Here’s a little summary of the story in the newspaper…
There was a disappearance of a Zionist in a river, at a place used by Zionists as a cleansing ceremony pool. I’ve seen it…there were candles, egg shells and milk carton strewn around, even a chicken head floating in the water. It’s a popular place to exocise demons. One day as I was walking along the rocks at the river’s edge, I heard some frantic shouting. Peeping over a boulder, I spied a Zionist preacher in his blue robes, shouting at and shaking a young woman who stood in her jeans and t-shirt as river water poured over her. The spot is very picturesque, a little waterfall runs into a pool, collecting before it continues downstream. But back to the newspaper story…The man’s sister pointed out his clothes by the river bank, to prove he had been there. She arranged a ceremony with a Zionist preacher, sacrificed a cow into the river (it was alive, and swam to the other side). It was reported that the brother may have been taken by the spiritual river snake and kept underwater to undergo special training to become a spiritual healer. The sister claimed he would emerge from the river the next day. Reporters and onlookers went, but he was a no show. Then the sister said he would emerge from a dam in South Africa. She had the police escort her to the dam…and there he was. A photographer took his picture, looking very wet. People were outraged. It was a “sham,” a “waste of the police’s time”… “Zionists don’t believe in spiritual snakes.” We still don’t know the whole story.
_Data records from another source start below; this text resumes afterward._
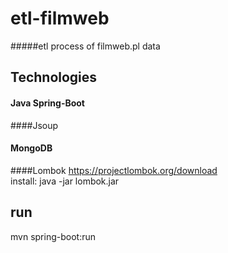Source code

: # etl-filmweb

#####etl process of filmweb.pl data

## Technologies 
#### Java Spring-Boot 

####Jsoup 

#### MongoDB 

####Lombok
https://projectlombok.org/download
<br />install: java -jar lombok.jar

## run
mvn spring-boot:run
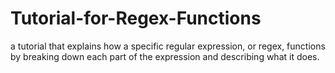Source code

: # Tutorial-for-Regex-Functions
a tutorial that explains how a specific regular expression, or regex, functions by breaking down each part of the expression and describing what it does.

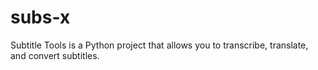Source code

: # subs-x
Subtitle Tools is a Python project that allows you to transcribe, translate, and convert subtitles.
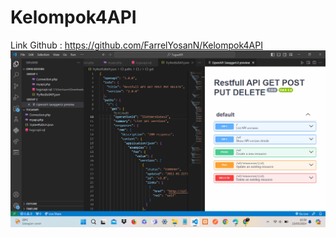 # Kelompok4API
Link Github : https://github.com/FarrelYosanN/Kelompok4API
![SS API](https://github.com/FarrelYosanN/Kelompok4API/blob/main/SS%20API.png)
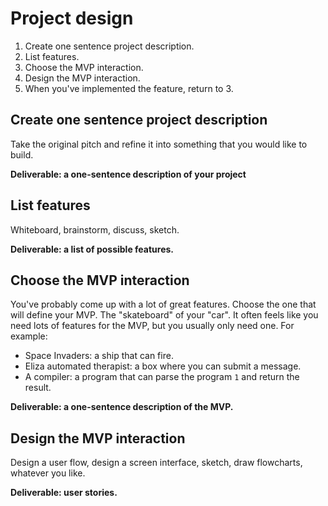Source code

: # Project design

1. Create one sentence project description.
2. List features.
3. Choose the MVP interaction.
4. Design the MVP interaction.
5. When you've implemented the feature, return to 3.

## Create one sentence project description

Take the original pitch and refine it into something that you would like to build.

**Deliverable: a one-sentence description of your project**

## List features

Whiteboard, brainstorm, discuss, sketch.

**Deliverable: a list of possible features.**

## Choose the MVP interaction

You've probably come up with a lot of great features.  Choose the one that will define your MVP.  The "skateboard" of your "car".  It often feels like you need lots of features for the MVP, but you usually only need one.  For example:

* Space Invaders: a ship that can fire.
* Eliza automated therapist: a box where you can submit a message.
* A compiler: a program that can parse the program `1` and return the result.

**Deliverable: a one-sentence description of the MVP.**

## Design the MVP interaction

Design a user flow, design a screen interface, sketch, draw flowcharts, whatever you like.

**Deliverable: user stories.**
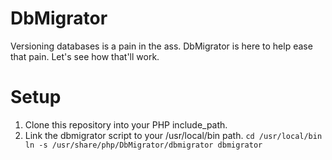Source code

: # DbMigrator
Versioning databases is a pain in the ass. DbMigrator is here to help ease that pain. Let's see how that'll work.

# Setup
1. Clone this repository into your PHP include_path.
2. Link the dbmigrator script to your /usr/local/bin path.
`cd /usr/local/bin
ln -s /usr/share/php/DbMigrator/dbmigrator dbmigrator`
Here’s a link to a fascinating video by Kyle Meyer who was in the country last year documenting a rural Zionist Church. http://www.kickstarter.com/projects/1791225461/touch-of-god
Next story..Muti, Democracy and Communism!
Last week there was a ceremony in South Africa for the “Break the Chains” campaign, for the release of political prisoners and the “unbanning of political parties” in Swaziland. It was hosted by the South African Communist Party and members of the Vhembe community did a prayer ritual, to send muti to Swaziland to assist with the breaking of the chains, ie the stranglehold various elites have on the country. (This really boils down to royalty.) Interestingly, the SACP was calling for democracy in Swaziland. Outraged MPs in Swaziland responded, saying muti (a sort of medicine/witchcraft involving ancestral spirits) could never travel that far, and sure as heck couldn’t cross rivers.